Assigned task –
Count the lines below that contain the word "http", and state only that number.

□ □ □ □ □

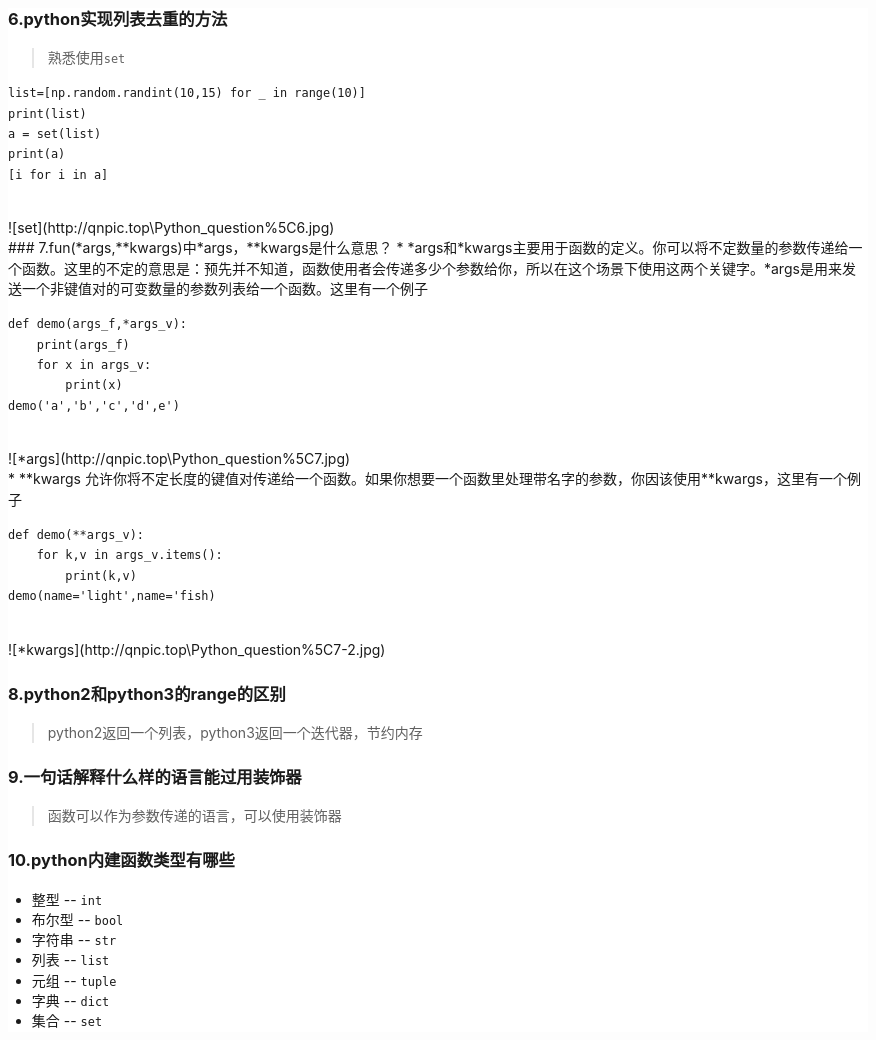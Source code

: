 ### 6.python实现列表去重的方法
>熟悉使用`set`

```
list=[np.random.randint(10,15) for _ in range(10)]
print(list)
a = set(list)
print(a)
[i for i in a]
```
<br>
![set](http://qnpic.top\Python_question%5C6.jpg)
<br>
### 7.fun(*args,**kwargs)中*args，**kwargs是什么意思？
* *args和*kwargs主要用于函数的定义。你可以将不定数量的参数传递给一个函数。这里的不定的意思是：预先并不知道，函数使用者会传递多少个参数给你，所以在这个场景下使用这两个关键字。*args是用来发送一个非键值对的可变数量的参数列表给一个函数。这里有一个例子

```
def demo(args_f,*args_v):
    print(args_f)
    for x in args_v:
        print(x)
demo('a','b','c','d',e')
```
<br>
![*args](http://qnpic.top\Python_question%5C7.jpg)
<br>
* **kwargs 允许你将不定长度的键值对传递给一个函数。如果你想要一个函数里处理带名字的参数，你因该使用**kwargs，这里有一个例子

```
def demo(**args_v):
    for k,v in args_v.items():
        print(k,v)
demo(name='light',name='fish)
```
<br>
![*kwargs](http://qnpic.top\Python_question%5C7-2.jpg)
<br>

### 8.python2和python3的range的区别

>python2返回一个列表，python3返回一个迭代器，节约内存


### 9.一句话解释什么样的语言能过用装饰器

>函数可以作为参数传递的语言，可以使用装饰器


### 10.python内建函数类型有哪些
* 整型 -- `int`
* 布尔型 -- `bool`
* 字符串 -- `str`
* 列表 -- `list`
* 元组 -- `tuple`
* 字典 -- `dict`
* 集合 -- `set`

□ □ □ □ □

Result of the task –
3